Today, let’s discuss how to create beautiful charts using MATLAB. Attractive charts not only make your papers more eye-catching but also make data analysis more intuitive. I have compiled several practical tips to ensure that you can create impressive charts after learning.
Color Matching Matters
To make charts visually appealing, color matching is key.
The built-in colors in MATLAB are somewhat outdated, but don’t worry, we have solutions.
% Custom color scheme
colors = [0.8 0.2 0.1; % Red
0.2 0.7 0.3; % Green
0.1 0.4 0.8]; % Blue
x = 0:0.1:2*pi;
y1 = sin(x);
y2 = cos(x);
y3 = tan(x);
plot(x, y1, 'Color', colors(1,:), 'LineWidth', 2)
hold on
plot(x, y2, 'Color', colors(2,:), 'LineWidth', 2)
plot(x, y3, 'Color', colors(3,:), 'LineWidth', 2)
hold off
legend('sin', 'cos', 'tan')

In this code, we defined three custom colors using RGB values ranging from 0 to 1. This way, the generated charts are much more visually appealing than the default colors.
Tip: When choosing colors, consider color blindness. The red-green combination is common but may not be friendly for color-blind individuals.

Mastering Axes
Axes may seem simple, but they hold great significance.
Proper adjustments can make charts clearer.
x = linspace(0, 10, 100);
y = exp(x);
semilogy(x, y)
grid on
xlabel('X-axis')
ylabel('Y-axis (Log Scale)')
title('Exponential Function')
ax = gca; % Get current axis object
ax.XAxis.Color = 'red';
ax.YAxis.Color = 'blue';
ax.XAxis.LineWidth = 1.5;
ax.YAxis.LineWidth = 1.5;

This code uses the semilogy function, applying a logarithmic scale to the Y-axis, which is suitable for displaying rapidly growing data. gca stands for “get current axis,” allowing for fine adjustments to the axis properties.
Add Some Flair to Your Charts

Just having lines can be monotonous?
Let’s add some style!
x = 1:10;
y = randi([1 20], 1, 10);
bar(x, y)
hold on
plot(x, y, 'r-o', 'LineWidth', 2, 'MarkerSize', 8, 'MarkerFaceColor', 'r')
hold off
text(x, y, num2str(y'), 'VerticalAlignment', 'bottom', 'HorizontalAlignment', 'center')
title('Combination of Bar and Line Charts')
xlabel('X-axis')
ylabel('Y-axis')
This code combines a bar chart and a line chart, adding specific values above each data point. This combination chart can simultaneously showcase the data’s discreteness and trends.

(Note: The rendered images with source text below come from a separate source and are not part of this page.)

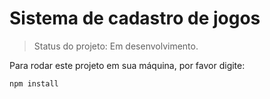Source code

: # Sistema de cadastro de jogos



> Status do projeto: Em desenvolvimento.

Para rodar este projeto em sua máquina, por favor digite:



```
npm install 
```
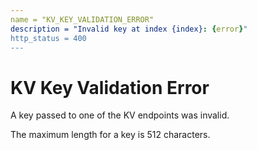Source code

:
 ```yaml
---
name = "KV_KEY_VALIDATION_ERROR"
description = "Invalid key at index {index}: {error}"
http_status = 400
---
```


# KV Key Validation Error

A key passed to one of the KV endpoints was invalid.

The maximum length for a key is 512 characters.

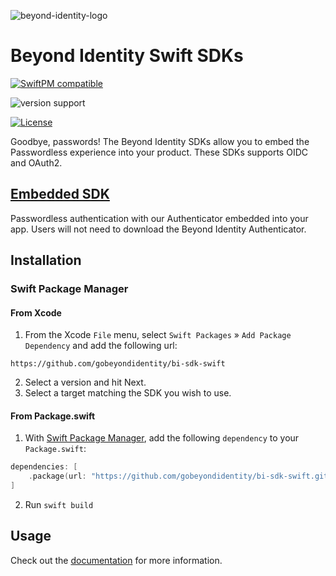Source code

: ![beyond-identity-logo](https://user-images.githubusercontent.com/6578679/172954923-7a0c741a-8ee6-4ba3-a610-1b073f3eec59.png)

# Beyond Identity Swift SDKs

[![SwiftPM compatible](https://img.shields.io/badge/SwiftPM-compatible-brightgreen.svg?style=flat)](https://swift.org/package-manager)

![version support](https://img.shields.io/badge/Version%20Support-iOS%2012%20and%20above-blueviolet)

[![License](https://img.shields.io/badge/License-Apache%202.0-blue.svg)](https://opensource.org/licenses/Apache-2.0)

Goodbye, passwords! The Beyond Identity SDKs allow you to embed the Passwordless experience into your product. These SDKs supports OIDC and OAuth2.

## [Embedded SDK](https://developer.beyondidentity.com/docs/swift-sdks/embedded-sdk)

Passwordless authentication with our Authenticator embedded into your app. Users will not need to download the Beyond Identity Authenticator.

## Installation

### Swift Package Manager

#### From Xcode

1. From the Xcode `File` menu, select `Swift Packages` » `Add Package Dependency` and add the following url:

```
https://github.com/gobeyondidentity/bi-sdk-swift
```

2. Select a version and hit Next.
3. Select a target matching the SDK you wish to use.

#### From Package.swift

1. With [Swift Package Manager](https://swift.org/package-manager),
   add the following `dependency` to your `Package.swift`:

```swift
dependencies: [
    .package(url: "https://github.com/gobeyondidentity/bi-sdk-swift.git", from: [version])
]
```

2. Run `swift build`

## Usage

Check out the [documentation](https://developer.beyondidentity.com) for more information.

3D Charts Aren’t Hard Either
Don’t be intimidated by 3D; it’s not that complicated.
[X, Y] = meshgrid(-2:0.2:2);
Z = X .* exp(-X.^2 - Y.^2);
surf(X, Y, Z)
colormap('jet')
colorbar
title('3D Surface Plot')
xlabel('X-axis')
ylabel('Y-axis')
zlabel('Z-axis')
% Adjust view
view(-37.5, 30)

surf function is used to draw 3D surface plots, colormap changes the color scheme, and view adjusts the perspective. Mastering these functions will allow you to create stunning 3D charts.
Export High-Quality Images

Once you create a chart, saving it well is also a skill.
% Set figure size
fig = gcf;
fig.Position = [100 100 800 600];
% Export as high-resolution PNG
print('-dpng', '-r300', 'my_awesome_plot.png')
This code first adjusts the figure size and then exports it as a PNG image with a resolution of 300 dpi. This way, the exported image won’t blur when enlarged, making it suitable for use in papers or reports.
That’s it for today’s plotting secrets. Practice more, try different things, and you can also become a MATLAB plotting expert. Remember, beautiful charts not only make your data more convincing but also make your work stand out. Go ahead and see if you can create charts that impress your colleagues or teachers!